» » » » Vatican loans Cuba historic artefact

Havana, Jan 28 (IANS/EFE) The Vatican has loaned to Cuba "as a great exception" and for one year an artefact considered the most ancient example of indigenous Christian art in the New World, having once belonged to the chaplain of Christopher Columbus.

The piece is a lectern for Mass used by Columbus' chaplain on the explorer's second voyage to America, presumably made by Indians in eastern Cuba and belonging to the collection of the Vatican's Missionary Ethnological Museum, Cuban official media said Friday.

The loan was authorized as "a great exception" by Cardinal Tarcisio Bertone, the Vatican secretary of state, following a request made by Havana historian Eusebio Leal to the director of Vatican Museums.

Beginning Feb 5, the piece will be on show all year at the Museum of the City of Havana.

The wooden lectern, carved in the shape of a seashell with fishbone and tortoiseshell inlays, was donated to the Vatican in 1935 by a Cuban friar.

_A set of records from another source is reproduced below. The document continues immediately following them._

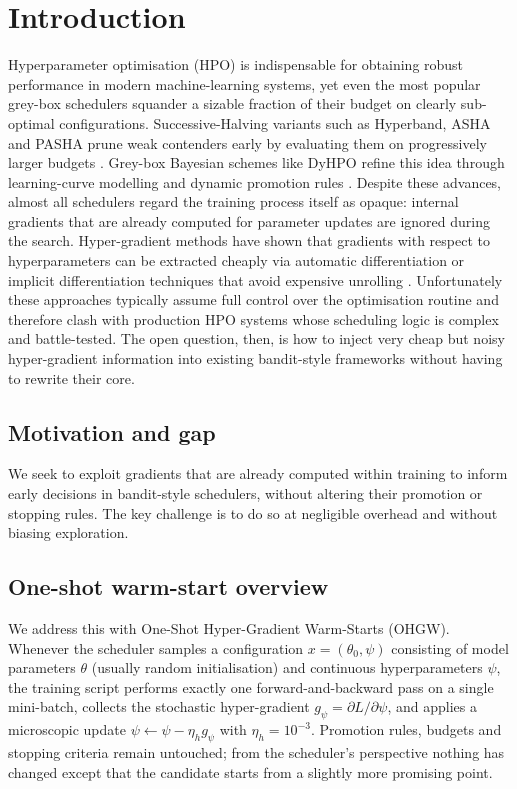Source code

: \documentclass{article}
\begin{document}
\section{Introduction}
Hyperparameter optimisation (HPO) is indispensable for obtaining robust performance in modern machine-learning systems, yet even the most popular grey-box schedulers squander a sizable fraction of their budget on clearly sub-optimal configurations. Successive-Halving variants such as Hyperband, ASHA and PASHA prune weak contenders early by evaluating them on progressively larger budgets \cite{bohdal-2022-pasha}. Grey-box Bayesian schemes like DyHPO refine this idea through learning-curve modelling and dynamic promotion rules \cite{wistuba-2022-supervising}. Despite these advances, almost all schedulers regard the training process itself as opaque: internal gradients that are already computed for parameter updates are ignored during the search. Hyper-gradient methods have shown that gradients with respect to hyperparameters can be extracted cheaply via automatic differentiation \cite{chandra-2019-gradient} or implicit differentiation techniques that avoid expensive unrolling \cite{bertrand-2020-implicit}. Unfortunately these approaches typically assume full control over the optimisation routine and therefore clash with production HPO systems whose scheduling logic is complex and battle-tested. The open question, then, is how to inject very cheap but noisy hyper-gradient information into existing bandit-style frameworks without having to rewrite their core.

\subsection{Motivation and gap}
We seek to exploit gradients that are already computed within training to inform early decisions in bandit-style schedulers, without altering their promotion or stopping rules. The key challenge is to do so at negligible overhead and without biasing exploration.

\subsection{One-shot warm-start overview}
We address this with One-Shot Hyper-Gradient Warm-Starts (OHGW). Whenever the scheduler samples a configuration \(x=(\theta_0,\psi)\) consisting of model parameters \(\theta\) (usually random initialisation) and continuous hyperparameters \(\psi\), the training script performs exactly one forward-and-backward pass on a single mini-batch, collects the stochastic hyper-gradient \(g_{\psi}=\partial L/\partial \psi\), and applies a microscopic update \(\psi \leftarrow \psi - \eta_h g_{\psi}\) with \(\eta_h = 10^{-3}\). Promotion rules, budgets and stopping criteria remain untouched; from the scheduler’s perspective nothing has changed except that the candidate starts from a slightly more promising point.
\end{document}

The daily Granma shows fragments of the document drawn up when the donation was made, according to which the lectern belonged to Fray Bartolome de las Heras, Columbus' chaplain who settled in Cuba to convert the Indian tribes.

And so the lectern was passed from one generation to the next in Cuba until it came into the hands of the friar who donated it to the Vatican.

Archaeological evidence shows that before 1510 certain groups of Taino Indians sought refuge in the current region of the eastern city of Santiago de Cuba, and "it is highly probable that Columbus' lectern was made there" with local materials.

The exhibition of the piece in Cuba will coincide with Pope Benedict XVI's trip to the country next March 26-28, after his visit to Mexico.